(Beginning of Data section)
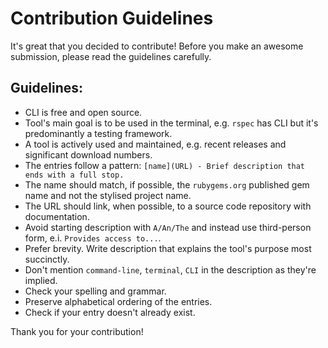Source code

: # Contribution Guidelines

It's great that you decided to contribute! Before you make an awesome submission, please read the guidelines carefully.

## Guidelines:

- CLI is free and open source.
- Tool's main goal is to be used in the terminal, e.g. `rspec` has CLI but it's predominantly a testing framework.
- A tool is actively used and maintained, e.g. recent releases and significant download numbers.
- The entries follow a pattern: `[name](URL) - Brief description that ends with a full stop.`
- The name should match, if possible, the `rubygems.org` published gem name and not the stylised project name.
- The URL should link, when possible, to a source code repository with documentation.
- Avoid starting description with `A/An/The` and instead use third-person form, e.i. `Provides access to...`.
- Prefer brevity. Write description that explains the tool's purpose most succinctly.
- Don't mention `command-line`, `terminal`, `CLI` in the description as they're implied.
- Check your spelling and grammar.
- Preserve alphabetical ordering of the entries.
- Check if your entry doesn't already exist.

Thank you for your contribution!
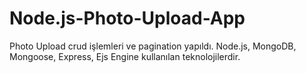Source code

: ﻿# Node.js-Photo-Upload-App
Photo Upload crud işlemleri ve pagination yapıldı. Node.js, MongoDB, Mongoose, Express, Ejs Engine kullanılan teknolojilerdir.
(End of Data section)
→ Required work: All that is wanted is each line, word for word, from the first line of the data to the one holding "- Tool's main", with the pictures left out.

→ Answer section:
Source code

: # Contribution Guidelines

It's great that you decided to contribute! Before you make an awesome submission, please read the guidelines carefully.

## Guidelines:

- CLI is free and open source.
- Tool's main goal is to be used in the terminal, e.g. `rspec` has CLI but it's predominantly a testing framework.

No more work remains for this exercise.